* Work to be completed
Can you pull out each line of the data below that includes the word "atas"?

====== Extracted records

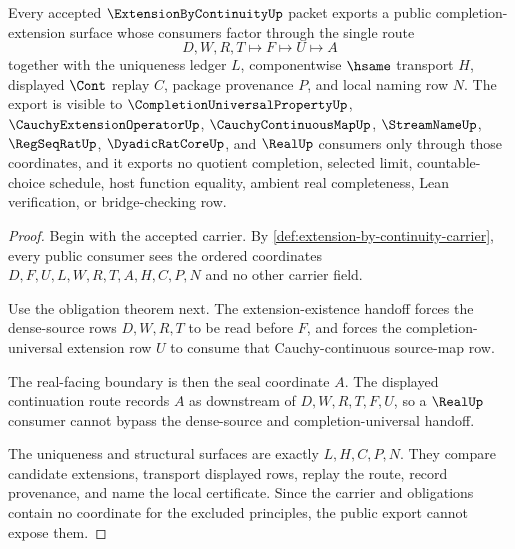 \begin{theorem}
\label{thm:extension-by-continuity-public-export}
Every accepted $\ExtensionByContinuityUp$ packet exports a public completion-extension surface whose consumers factor through the single route
$$
D,W,R,T\longmapsto F\longmapsto U\longmapsto A
$$
together with the uniqueness ledger $L$, componentwise $\hsame$ transport $H$, displayed $\Cont$ replay $C$, package provenance $P$, and local naming row $N$. The export is visible to $\CompletionUniversalPropertyUp$, $\CauchyExtensionOperatorUp$, $\CauchyContinuousMapUp$, $\StreamNameUp$, $\RegSeqRatUp$, $\DyadicRatCoreUp$, and $\RealUp$ consumers only through those coordinates, and it exports no quotient completion, selected limit, countable-choice schedule, host function equality, ambient real completeness, Lean verification, or bridge-checking row.
\end{theorem}
\begin{proof}
Begin with the accepted carrier. By \autoref{def:extension-by-continuity-carrier}, every public consumer sees the ordered coordinates $D,F,U,L,W,R,T,A,H,C,P,N$ and no other carrier field.

Use the obligation theorem next. The extension-existence handoff forces the dense-source rows $D,W,R,T$ to be read before $F$, and forces the completion-universal extension row $U$ to consume that Cauchy-continuous source-map row.

The real-facing boundary is then the seal coordinate $A$. The displayed continuation route records $A$ as downstream of $D,W,R,T,F,U$, so a $\RealUp$ consumer cannot bypass the dense-source and completion-universal handoff.

The uniqueness and structural surfaces are exactly $L,H,C,P,N$. They compare candidate extensions, transport displayed rows, replay the route, record provenance, and name the local certificate. Since the carrier and obligations contain no coordinate for the excluded principles, the public export cannot expose them.
\end{proof}


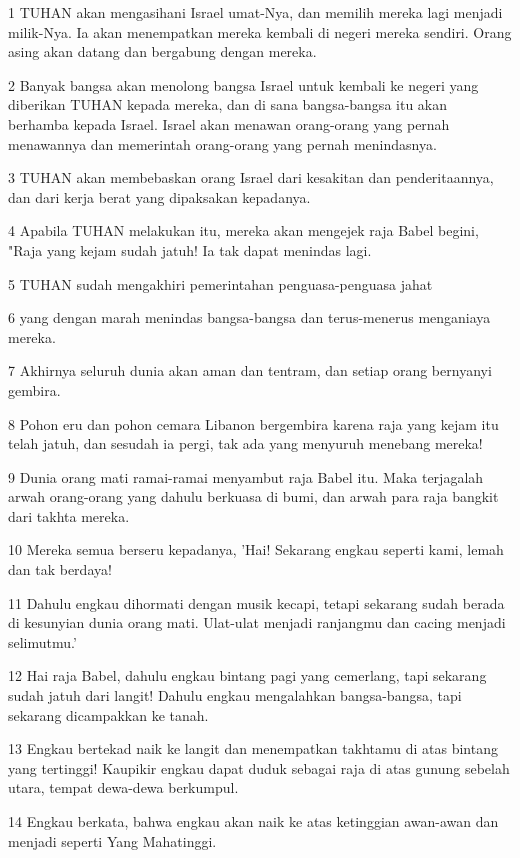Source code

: \par 1 TUHAN akan mengasihani Israel umat-Nya, dan memilih mereka lagi menjadi milik-Nya. Ia akan menempatkan mereka kembali di negeri mereka sendiri. Orang asing akan datang dan bergabung dengan mereka.
\par 2 Banyak bangsa akan menolong bangsa Israel untuk kembali ke negeri yang diberikan TUHAN kepada mereka, dan di sana bangsa-bangsa itu akan berhamba kepada Israel. Israel akan menawan orang-orang yang pernah menawannya dan memerintah orang-orang yang pernah menindasnya.
\par 3 TUHAN akan membebaskan orang Israel dari kesakitan dan penderitaannya, dan dari kerja berat yang dipaksakan kepadanya.
\par 4 Apabila TUHAN melakukan itu, mereka akan mengejek raja Babel begini, "Raja yang kejam sudah jatuh! Ia tak dapat menindas lagi.
\par 5 TUHAN sudah mengakhiri pemerintahan penguasa-penguasa jahat
\par 6 yang dengan marah menindas bangsa-bangsa dan terus-menerus menganiaya mereka.
\par 7 Akhirnya seluruh dunia akan aman dan tentram, dan setiap orang bernyanyi gembira.
\par 8 Pohon eru dan pohon cemara Libanon bergembira karena raja yang kejam itu telah jatuh, dan sesudah ia pergi, tak ada yang menyuruh menebang mereka!
\par 9 Dunia orang mati ramai-ramai menyambut raja Babel itu. Maka terjagalah arwah orang-orang yang dahulu berkuasa di bumi, dan arwah para raja bangkit dari takhta mereka.
\par 10 Mereka semua berseru kepadanya, 'Hai! Sekarang engkau seperti kami, lemah dan tak berdaya!
\par 11 Dahulu engkau dihormati dengan musik kecapi, tetapi sekarang sudah berada di kesunyian dunia orang mati. Ulat-ulat menjadi ranjangmu dan cacing menjadi selimutmu.'
\par 12 Hai raja Babel, dahulu engkau bintang pagi yang cemerlang, tapi sekarang sudah jatuh dari langit! Dahulu engkau mengalahkan bangsa-bangsa, tapi sekarang dicampakkan ke tanah.
\par 13 Engkau bertekad naik ke langit dan menempatkan takhtamu di atas bintang yang tertinggi! Kaupikir engkau dapat duduk sebagai raja di atas gunung sebelah utara, tempat dewa-dewa berkumpul.
\par 14 Engkau berkata, bahwa engkau akan naik ke atas ketinggian awan-awan dan menjadi seperti Yang Mahatinggi.

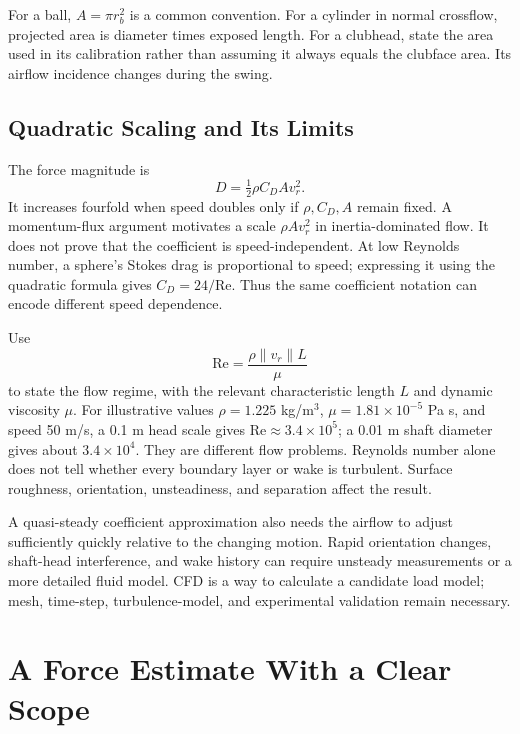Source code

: For a ball, $A=\pi r_b^2$ is a common convention. For a cylinder in normal
crossflow, projected area is diameter times exposed length. For a clubhead,
state the area used in its calibration rather than assuming it always equals
the clubface area. Its airflow incidence changes during the swing.

\subsection{Quadratic Scaling and Its Limits}

The force magnitude is
\begin{equation}
 D=\tfrac12\rho C_D A v_r^2.
 \label{eq:drag-scalar}
\end{equation}
It increases fourfold when speed doubles only if $\rho,C_D,A$ remain fixed.
A momentum-flux argument motivates a scale $\rho Av_r^2$ in inertia-dominated
flow. It does not prove that the coefficient is speed-independent. At low
Reynolds number, a sphere's Stokes drag is proportional to speed; expressing it
using the quadratic formula gives $C_D=24/\mathrm{Re}$. Thus the same coefficient
notation can encode different speed dependence.

Use
\begin{equation}
 \mathrm{Re}=\frac{\rho\|v_r\|L}{\mu}
 \label{eq:drag_reynolds}
\end{equation}
to state the flow regime, with the relevant characteristic length $L$ and
dynamic viscosity $\mu$. For illustrative values $\rho=1.225$ kg/m$^3$,
$\mu=1.81\times10^{-5}$ Pa s, and speed 50 m/s, a 0.1 m head scale gives
$\mathrm{Re}\approx3.4\times10^5$; a 0.01 m shaft diameter gives about
$3.4\times10^4$. They are different flow problems. Reynolds number alone does
not tell whether every boundary layer or wake is turbulent. Surface roughness,
orientation, unsteadiness, and separation affect the result.

A quasi-steady coefficient approximation also needs the airflow to adjust
sufficiently quickly relative to the changing motion. Rapid orientation changes,
shaft-head interference, and wake history can require unsteady measurements or
a more detailed fluid model. CFD is a way to calculate a candidate load model;
mesh, time-step, turbulence-model, and experimental validation remain necessary.

\section{A Force Estimate With a Clear Scope}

============

* Problem solution
\par 13 Engkau bertekad naik ke langit dan menempatkan takhtamu di atas bintang yang tertinggi! Kaupikir engkau dapat duduk sebagai raja di atas gunung sebelah utara, tempat dewa-dewa berkumpul.
\par 14 Engkau berkata, bahwa engkau akan naik ke atas ketinggian awan-awan dan menjadi seperti Yang Mahatinggi.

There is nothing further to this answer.